Kanye West, to use Rawkblog’s example, is subversive. For his entire career he has chipped away at the notions of masculinity in hip-hop and hip-hop culture from the inside. Like, he produced for Beanie Sigel and then started wearing sweaters embroidered with teddy bears and tight khaki pants. That’s subversion. And then because his clothes kept getting tighter Kanye had to publicly affirm his straightness because 50 Cent implied that he might be gay. Macklemore will never have to assure rap fans that he’s straight, partly because “Same Love” already does that. Le1f is subversive. Danny Brown is subversive. Frank Ocean is subversive. Frank Ocean — who sings on songs by Jay-Z and by his friend Tyler who liberally uses the word “faggot” — has one radio hit, and it’s about loving a man. That is subversion.
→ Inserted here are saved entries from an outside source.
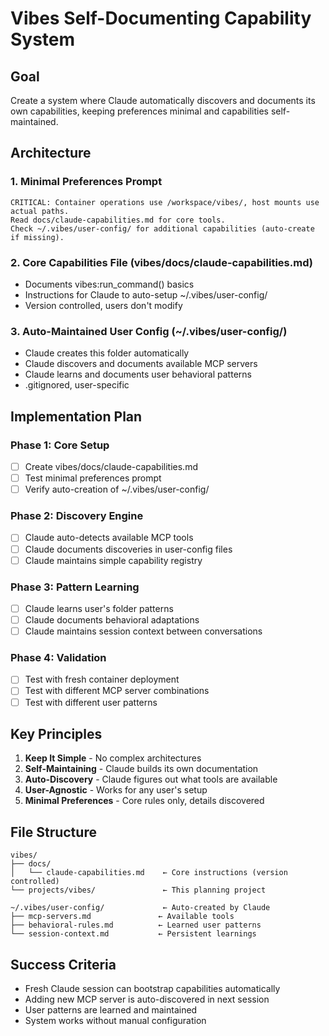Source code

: # Vibes Self-Documenting Capability System

## Goal
Create a system where Claude automatically discovers and documents its own capabilities, keeping preferences minimal and capabilities self-maintained.

## Architecture

### 1. Minimal Preferences Prompt
```
CRITICAL: Container operations use /workspace/vibes/, host mounts use actual paths.
Read docs/claude-capabilities.md for core tools.
Check ~/.vibes/user-config/ for additional capabilities (auto-create if missing).
```

### 2. Core Capabilities File (vibes/docs/claude-capabilities.md)
- Documents vibes:run_command() basics
- Instructions for Claude to auto-setup ~/.vibes/user-config/
- Version controlled, users don't modify

### 3. Auto-Maintained User Config (~/.vibes/user-config/)
- Claude creates this folder automatically
- Claude discovers and documents available MCP servers
- Claude learns and documents user behavioral patterns
- .gitignored, user-specific

## Implementation Plan

### Phase 1: Core Setup
- [ ] Create vibes/docs/claude-capabilities.md
- [ ] Test minimal preferences prompt
- [ ] Verify auto-creation of ~/.vibes/user-config/

### Phase 2: Discovery Engine  
- [ ] Claude auto-detects available MCP tools
- [ ] Claude documents discoveries in user-config files
- [ ] Claude maintains simple capability registry

### Phase 3: Pattern Learning
- [ ] Claude learns user's folder patterns
- [ ] Claude documents behavioral adaptations
- [ ] Claude maintains session context between conversations

### Phase 4: Validation
- [ ] Test with fresh container deployment
- [ ] Test with different MCP server combinations
- [ ] Test with different user patterns

## Key Principles

1. **Keep It Simple** - No complex architectures
2. **Self-Maintaining** - Claude builds its own documentation
3. **Auto-Discovery** - Claude figures out what tools are available
4. **User-Agnostic** - Works for any user's setup
5. **Minimal Preferences** - Core rules only, details discovered

## File Structure
```
vibes/
├── docs/
│   └── claude-capabilities.md    ← Core instructions (version controlled)
└── projects/vibes/               ← This planning project

~/.vibes/user-config/             ← Auto-created by Claude
├── mcp-servers.md               ← Available tools
├── behavioral-rules.md          ← Learned user patterns  
└── session-context.md           ← Persistent learnings
```

## Success Criteria
- Fresh Claude session can bootstrap capabilities automatically
- Adding new MCP server is auto-discovered in next session
- User patterns are learned and maintained
- System works without manual configuration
Frank Ocean has to endure rap lines like “No Frank Ocean, I’m straight.” Frank Ocean has to get in fights because other singers call him a faggot. No rapper is ever going to tell his audience that he is straight by rapping “No Macklemore.” Macklemore is never getting into a fistfight over his sexuality. So yes, because of his privilege Macklemore is unable to best communicate “this message,” even if the message is the very basic “gay people are humans, too.” His voice can certainly help to further the “cause” but to consider him a vanguard — or even especially progressive — you have to ignore history, reality, and, yes, his privilege.
And no it’s not hypocritical to bemoan the homophobia in Charlamagne lambasting Mr. Cee while also bemoaning the execution of “Same Love.” Only if you take an incredibly simplistic view of each situation — person A has said something “negative” while person B has said something “positive” — can you then hold them up against each other. Criticism is much more than just tallying morality points. At least good criticism is.